• WHAT NEEDS TO BE DONE
Give the number of lines in the data that contain "subsection", and nothing more.

Stored data entries:

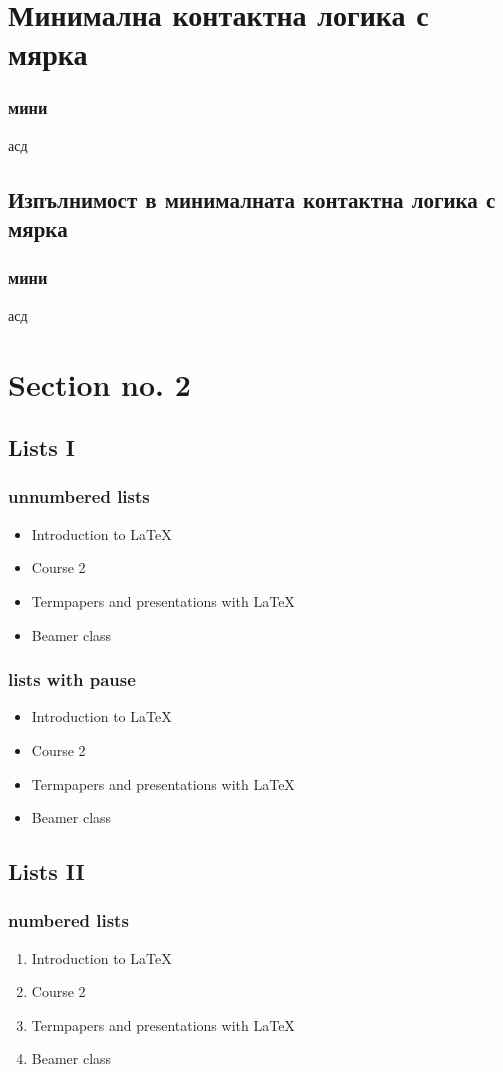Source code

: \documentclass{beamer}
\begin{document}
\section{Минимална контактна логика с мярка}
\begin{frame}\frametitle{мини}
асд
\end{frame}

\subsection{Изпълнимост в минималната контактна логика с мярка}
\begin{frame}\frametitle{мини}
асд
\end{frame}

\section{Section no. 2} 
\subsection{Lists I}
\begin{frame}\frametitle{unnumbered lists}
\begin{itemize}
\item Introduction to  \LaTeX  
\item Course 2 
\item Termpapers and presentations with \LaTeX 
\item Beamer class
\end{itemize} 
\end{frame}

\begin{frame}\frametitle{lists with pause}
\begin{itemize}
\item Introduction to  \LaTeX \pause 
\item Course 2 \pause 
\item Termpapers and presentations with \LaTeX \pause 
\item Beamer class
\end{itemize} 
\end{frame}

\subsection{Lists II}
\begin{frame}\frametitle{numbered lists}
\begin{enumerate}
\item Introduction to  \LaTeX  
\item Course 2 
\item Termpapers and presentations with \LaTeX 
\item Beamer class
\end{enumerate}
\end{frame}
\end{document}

• SOLVED EXERCISE
3